When it can be agreed with HM Revenue & Customs that shares are of negligible value, the loss arising is treated as a realised loss and is available for set-off against gains.

In certain circumstances losses on unquoted trading companies can be set against income and income relief obtained.

Inheritance Tax – how to be tax-efficient

Inheritance tax (IHT) planning (largely, but not exclusively) revolves around reducing an individual’s estate by giving away assets. This giving can be ‘controlled’ with the involvement of trustees and the inheritance tax code offers a range of exemptions, some of which are time sensitive e.g.:

  • Annual £3,000 exemption
  • Small gifts exemption (£250)

There is also a number of inheritance tax planning strategies that should be undertaken sooner rather than later, for which you should consider taking, tailored advice from a independent financial adviser before proceeding.

Within the context of ‘giving’, gifts should be made as soon as possible so that the ‘seven year clock’ starts ticking. These include ‘Potentially Exempt Transfers’ (PETs) and ‘Chargeable Lifetime Transfers’ (CLTs).

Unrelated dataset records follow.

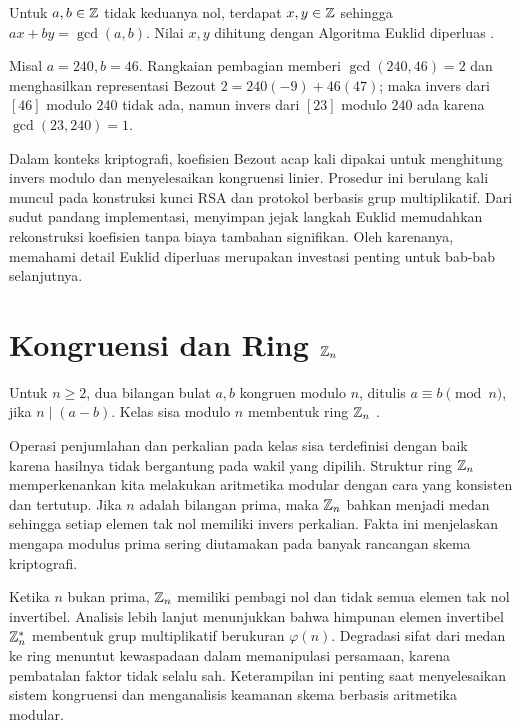 \documentclass[../main.tex]{subfiles}
\begin{document}
\begin{theorem}
Untuk \(a,b\in\mathbb{Z}\) tidak keduanya nol, terdapat \(x,y\in\mathbb{Z}\) sehingga \(ax+by=\gcd(a,b)\). Nilai \(x,y\) dihitung dengan Algoritma Euklid diperluas \citep{hoffstein}.
\end{theorem}

\begin{example}
Misal \(a=240,b=46\). Rangkaian pembagian memberi \(\gcd(240,46)=2\) dan menghasilkan representasi Bezout \(2=240(-9)+46(47)\); maka invers dari \([46]\) modulo \(240\) tidak ada, namun invers dari \([23]\) modulo \(240\) ada karena \(\gcd(23,240)=1\).
\end{example}

Dalam konteks kriptografi, koefisien Bezout acap kali dipakai untuk menghitung invers modulo dan menyelesaikan kongruensi linier. Prosedur ini berulang kali muncul pada konstruksi kunci RSA dan protokol berbasis grup multiplikatif. Dari sudut pandang implementasi, menyimpan jejak langkah Euklid memudahkan rekonstruksi koefisien tanpa biaya tambahan signifikan. Oleh karenanya, memahami detail Euklid diperluas merupakan investasi penting untuk bab-bab selanjutnya.

\section{Kongruensi dan Ring \(\mathbb{Z}_n\)}
\begin{definition}[Kongruensi]
Untuk \(n\ge 2\), dua bilangan bulat \(a,b\) kongruen modulo \(n\), ditulis \(a\equiv b \pmod n\), jika \(n\mid (a-b)\). Kelas sisa modulo \(n\) membentuk ring \(\mathbb{Z}_n\) \citep{hoffstein}.
\end{definition}

Operasi penjumlahan dan perkalian pada kelas sisa terdefinisi dengan baik karena hasilnya tidak bergantung pada wakil yang dipilih. Struktur ring \(\mathbb{Z}_n\) memperkenankan kita melakukan aritmetika modular dengan cara yang konsisten dan tertutup. Jika \(n\) adalah bilangan prima, maka \(\mathbb{Z}_n\) bahkan menjadi medan sehingga setiap elemen tak nol memiliki invers perkalian. Fakta ini menjelaskan mengapa modulus prima sering diutamakan pada banyak rancangan skema kriptografi.

Ketika \(n\) bukan prima, \(\mathbb{Z}_n\) memiliki pembagi nol dan tidak semua elemen tak nol invertibel. Analisis lebih lanjut menunjukkan bahwa himpunan elemen invertibel \(\mathbb{Z}_n^*\) membentuk grup multiplikatif berukuran \(\varphi(n)\). Degradasi sifat dari medan ke ring menuntut kewaspadaan dalam memanipulasi persamaan, karena pembatalan faktor tidak selalu sah. Keterampilan ini penting saat menyelesaikan sistem kongruensi dan menganalisis keamanan skema berbasis aritmetika modular.
\end{document}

Consideration could been given to starting a pattern of gifts which would qualify for exemption under the ‘normal expenditure from income exemption’? Pension contributions for children or grandchildren could be useful in this context. As well as reducing the donor’s ‘estate,’ the contributions will generate tax relief for the recipients.

There are also inheritance tax claims or actions that are time sensitive:

  • A claim to benefit from a ‘transferable nil rate band’
  • A claim to vary the IHT effects of Will (a ‘variation’)

At a more strategic level, three further areas to consider are:

  • Ensuring that ‘protection’ life policies are in a trust. An amazingly high proportion are not. Without a suitable trust, the policy proceeds will fall into the IHT ‘net’.
  • ‘Estate equalisation’ with a marriage or civil partnership
  • As spring is the season of romance, couples in a stable long-term relationships could consider marriage. Marriage offers many advantages - not all of which are financial!

Final thoughts

January saw contractors have to rush to get their self-assessment forms in, but February and March are now demanding that these busy professionals turn their attention to year-end tax planning.

For the typical contractor, the prospect of operating their personal and/or business finances more tax-efficiently in the next tax year will be enough to spur them into action. But as to the inert in need of further motivation, it is essential that you play your part in helping the UK make the most of the recovery it has embarked on, by minimising your liabilities and maximising your income and, in turn, your growth prospects.